In 1948 Françoise Sullivan, who was 23 years old, set out with Jean-Paul Riopelle and Maurice Perron to perform and document a dance in the snow-covered landscape around Mont-St-Hilaire, Quebec. It was a unique artistic event, a dance that duplicated in body movement what Sullivan understood as the principles of gestural movement that were central to psychic automatism. Called Danse dans la niege (Dance in the Snow), it stands today as one of the singularly most important pieces of performance in the history of Canadian art. We know it from the remarkable photographs Perron took (the film footage shot by Riopelle has been lost). The Winter segment was the second of four improvisations the young choreographer had planned to do (she had already performed Summer). Significantly, Sullivan did complete her seasonal cycle in 2007 when her reworked choreography for all four seasons was filmed by Mario Côté and released as Les Saisons Sullivan.

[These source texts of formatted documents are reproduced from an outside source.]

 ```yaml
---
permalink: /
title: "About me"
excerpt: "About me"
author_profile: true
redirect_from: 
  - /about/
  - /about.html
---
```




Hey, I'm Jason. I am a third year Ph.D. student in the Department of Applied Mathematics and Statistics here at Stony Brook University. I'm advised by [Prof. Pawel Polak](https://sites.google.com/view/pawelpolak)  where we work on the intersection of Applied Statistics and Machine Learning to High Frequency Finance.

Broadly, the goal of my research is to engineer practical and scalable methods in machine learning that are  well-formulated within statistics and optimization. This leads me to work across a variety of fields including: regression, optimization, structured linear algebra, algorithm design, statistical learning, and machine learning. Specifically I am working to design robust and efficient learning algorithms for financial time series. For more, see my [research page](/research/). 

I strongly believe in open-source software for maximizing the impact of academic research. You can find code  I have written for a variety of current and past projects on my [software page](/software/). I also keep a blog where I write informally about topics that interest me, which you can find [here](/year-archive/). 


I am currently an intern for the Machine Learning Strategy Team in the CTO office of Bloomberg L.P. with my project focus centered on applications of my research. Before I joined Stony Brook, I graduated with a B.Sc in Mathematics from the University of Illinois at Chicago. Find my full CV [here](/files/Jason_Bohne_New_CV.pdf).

Françoise Sullivan's recollection of *Danse dans la neige* is as clear as the air on the 28th day of February, almost six decades ago, when she performed it. She remembers that "the entire countryside seemed to whisper" and her gestures became evocative of what she understood as a "Northern melancholy. I was just dancing with my feeling of the landscape. I let the rhythms flow. I perceived the space of day--cut it and shaped it." Her description of space is as much painterly and sculptural as it is kinetic, a slippage that should surprise no one. Sullivan's lengthy and accomplished life in art has been an intersecting web of movement from one art form to another. She has distinguished herself as a dancer, choreographer, sculptor, performance and conceptual artist and, above all, as a painter. In her practice she has searched for and affirmed the authenticity of art making in whatever art form she was engaged, and in whatever set of circumstances she found herself. After her marriage to the painter Paterson Ewen, and the birth of four sons, she found it impossible to commit to the daily regime demanded by dance, or to a satisfying studio practice. But within two years she began to make assembled steel sculpture. Sullivan has demonstrated a passionate and indefatigable will to make art throughout her career.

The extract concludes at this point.